A machine-rendered reading of the paper's core claim, the machinery that carries it, and where it could break.
Core claim
The central claim is that an RSSC-oriented taxonomy, built by mapping prior definitions and heuristics into shared dimensions of scope and operational boundaries, is required to interpret repository-centric security signals correctly.
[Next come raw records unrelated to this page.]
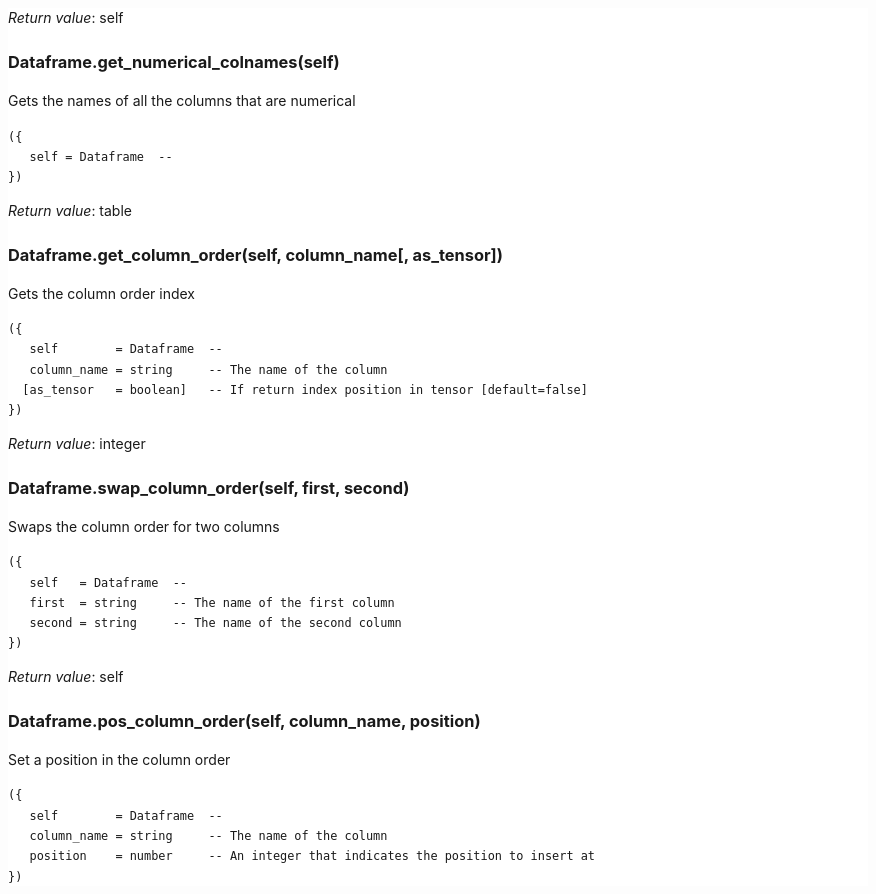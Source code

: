 _Return value_: self
<a name="Dataframe.get_numerical_colnames">
### Dataframe.get_numerical_colnames(self)

Gets the names of all the columns that are numerical

```
({
   self = Dataframe  -- 
})
```

_Return value_: table
<a name="Dataframe.get_column_order">
### Dataframe.get_column_order(self, column_name[, as_tensor])

Gets the column order index

```
({
   self        = Dataframe  -- 
   column_name = string     -- The name of the column
  [as_tensor   = boolean]   -- If return index position in tensor [default=false]
})
```

_Return value_: integer
<a name="Dataframe.swap_column_order">
### Dataframe.swap_column_order(self, first, second)

Swaps the column order for two columns

```
({
   self   = Dataframe  -- 
   first  = string     -- The name of the first column
   second = string     -- The name of the second column
})
```

_Return value_: self
<a name="Dataframe.pos_column_order">
### Dataframe.pos_column_order(self, column_name, position)

Set a position in the column order

```
({
   self        = Dataframe  -- 
   column_name = string     -- The name of the column
   position    = number     -- An integer that indicates the position to insert at
})
```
Application of the taxonomy to the Research Software Encyclopedia corpus produces an annotated dataset whose clusters exhibit distinct security profiles under OpenSSF Scorecard analysis, proving that stratification by taxonomy category is necessary for valid RSSC security assessments.
What carries the argument
The RSSC-oriented taxonomy, which harmonizes definitions, inclusion criteria, units of analysis, and identification heuristics from existing studies into explicit dimensions that mark the boundaries of research software.
If this is right
- Security assessments of research software must be stratified by taxonomy category before conclusions are drawn.
- Earlier studies can be retroactively mapped to the taxonomy dimensions for re-analysis and comparison.
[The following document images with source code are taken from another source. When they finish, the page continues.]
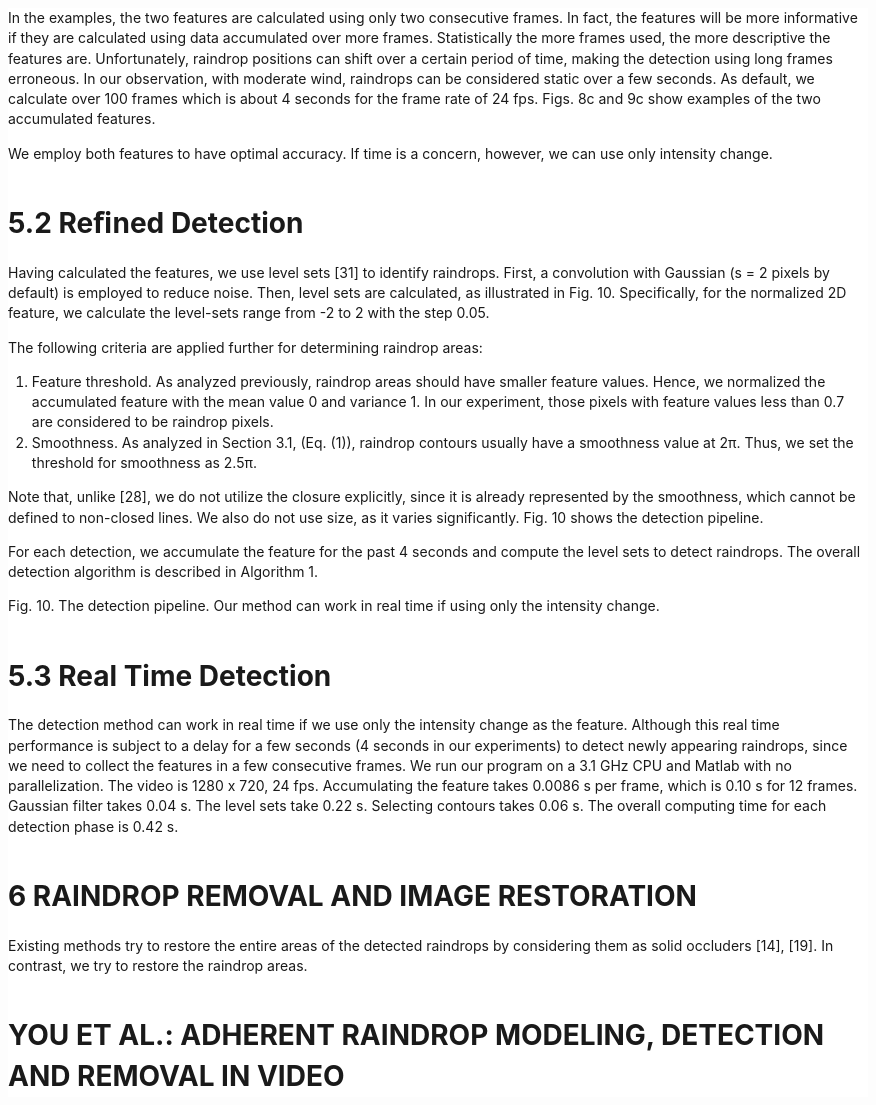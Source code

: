 In the examples, the two features are calculated using only two consecutive frames. In fact, the features will be more informative if they are calculated using data accumulated over more frames. Statistically the more frames used, the more descriptive the features are. Unfortunately, raindrop positions can shift over a certain period of time, making the detection using long frames erroneous. In our observation, with moderate wind, raindrops can be considered static over a few seconds. As default, we calculate over 100 frames which is about 4 seconds for the frame rate of 24 fps. Figs. 8c and 9c show examples of the two accumulated features.

We employ both features to have optimal accuracy. If time is a concern, however, we can use only intensity change.

# 5.2 Reﬁned Detection

Having calculated the features, we use level sets [31] to identify raindrops. First, a convolution with Gaussian (s = 2 pixels by default) is employed to reduce noise. Then, level sets are calculated, as illustrated in Fig. 10. Specifically, for the normalized 2D feature, we calculate the level-sets range from -2 to 2 with the step 0.05.

The following criteria are applied further for determining raindrop areas:

1. Feature threshold. As analyzed previously, raindrop areas should have smaller feature values. Hence, we normalized the accumulated feature with the mean value 0 and variance 1. In our experiment, those pixels with feature values less than 0.7 are considered to be raindrop pixels.
2. Smoothness. As analyzed in Section 3.1, (Eq. (1)), raindrop contours usually have a smoothness value at 2π. Thus, we set the threshold for smoothness as 2.5π.

Note that, unlike [28], we do not utilize the closure explicitly, since it is already represented by the smoothness, which cannot be defined to non-closed lines. We also do not use size, as it varies significantly. Fig. 10 shows the detection pipeline.

For each detection, we accumulate the feature for the past 4 seconds and compute the level sets to detect raindrops. The overall detection algorithm is described in Algorithm 1.

Fig. 10. The detection pipeline. Our method can work in real time if using only the intensity change.

# 5.3 Real Time Detection

The detection method can work in real time if we use only the intensity change as the feature. Although this real time performance is subject to a delay for a few seconds (4 seconds in our experiments) to detect newly appearing raindrops, since we need to collect the features in a few consecutive frames. We run our program on a 3.1 GHz CPU and Matlab with no parallelization. The video is 1280 x 720, 24 fps. Accumulating the feature takes 0.0086 s per frame, which is 0.10 s for 12 frames. Gaussian filter takes 0.04 s. The level sets take 0.22 s. Selecting contours takes 0.06 s. The overall computing time for each detection phase is 0.42 s.

# 6 RAINDROP REMOVAL AND IMAGE RESTORATION

Existing methods try to restore the entire areas of the detected raindrops by considering them as solid occluders [14], [19]. In contrast, we try to restore the raindrop areas.

# YOU ET AL.: ADHERENT RAINDROP MODELING, DETECTION AND REMOVAL IN VIDEO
- The reproducible labeling pipeline and codebook allow new datasets to be annotated consistently.
- OpenSSF Scorecard outputs become interpretable only after assignment to taxonomy clusters.
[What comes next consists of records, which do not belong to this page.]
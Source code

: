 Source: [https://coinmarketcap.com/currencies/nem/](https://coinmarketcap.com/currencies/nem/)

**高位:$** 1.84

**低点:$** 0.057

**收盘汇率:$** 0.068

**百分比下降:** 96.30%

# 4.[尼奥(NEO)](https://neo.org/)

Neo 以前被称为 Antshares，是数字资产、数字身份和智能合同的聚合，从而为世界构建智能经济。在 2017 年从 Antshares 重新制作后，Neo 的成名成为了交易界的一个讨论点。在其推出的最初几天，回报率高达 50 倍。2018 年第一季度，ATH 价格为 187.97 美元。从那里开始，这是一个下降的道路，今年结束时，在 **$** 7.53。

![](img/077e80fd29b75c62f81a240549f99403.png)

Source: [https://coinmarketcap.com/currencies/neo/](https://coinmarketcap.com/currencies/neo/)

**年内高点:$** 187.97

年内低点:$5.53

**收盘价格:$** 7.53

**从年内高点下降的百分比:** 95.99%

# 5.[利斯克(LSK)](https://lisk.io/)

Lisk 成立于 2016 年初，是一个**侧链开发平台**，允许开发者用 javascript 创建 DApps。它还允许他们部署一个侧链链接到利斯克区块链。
Where Pith is reading between the lines
- The same taxonomy approach could be tested on general open-source software to check whether supply-chain security signals also vary by category outside research contexts.
- Policy efforts to secure software supply chains could adopt the taxonomy dimensions to decide which repositories require different levels of scrutiny.
- Longitudinal tracking of security scores within each taxonomy cluster could reveal whether certain categories improve or degrade over time.
Load-bearing premise
The targeted scoping review of recent repository mining and dataset studies has captured enough existing operationalizations to produce a comprehensive and stable taxonomy.
What would settle it
Re-running the security analysis on the same corpus after randomly reassigning papers to taxonomy clusters and finding that the security signal differences disappear would show the taxonomy does not capture meaningful distinctions.
Figures
read the original abstract
Empirical studies of research software are hard to compare because the literature operationalizes ``research software'' inconsistently. Motivated by the research software supply chain (RSSC) and its security risks, we introduce an RSSC-oriented taxonomy that makes scope and operational boundaries explicit for empirical research software security studies. We conduct a targeted scoping review of recent repository mining and dataset construction studies, extracting each work's definition, inclusion criteria, unit of analysis, and identification heuristics. We synthesize these into a harmonized taxonomy and a mapping that translates prior approaches into shared taxonomy dimensions. We operationalize the taxonomy on a large community-curated corpus from the Research Software Encyclopedia (RSE), producing an annotated dataset, a labeling codebook, and a reproducible labeling pipeline. Finally, we apply OpenSSF Scorecard as a preliminary security analysis to show how repository-centric security signals differ across taxonomy-defined clusters and why taxonomy-aware stratification is necessary for interpreting RSSC security measurements.
Editorial analysis
A structured set of objections, weighed in public.
Referee Report
Summary. The manuscript claims that inconsistent operationalizations of 'research software' in the literature hinder comparable empirical studies of research software supply chain (RSSC) security. It conducts a targeted scoping review of recent repository mining and dataset construction studies to extract definitions, criteria, units of analysis, and heuristics; synthesizes these into a harmonized RSSC-oriented taxonomy with a mapping to prior works; operationalizes the taxonomy via a reproducible labeling pipeline on the Research Software Encyclopedia (RSE) corpus to produce an annotated dataset and codebook; and applies OpenSSF Scorecard as a preliminary analysis showing that repository-centric security signals differ across taxonomy-defined clusters, thereby arguing that taxonomy-aware stratification is necessary for interpreting RSSC security measurements.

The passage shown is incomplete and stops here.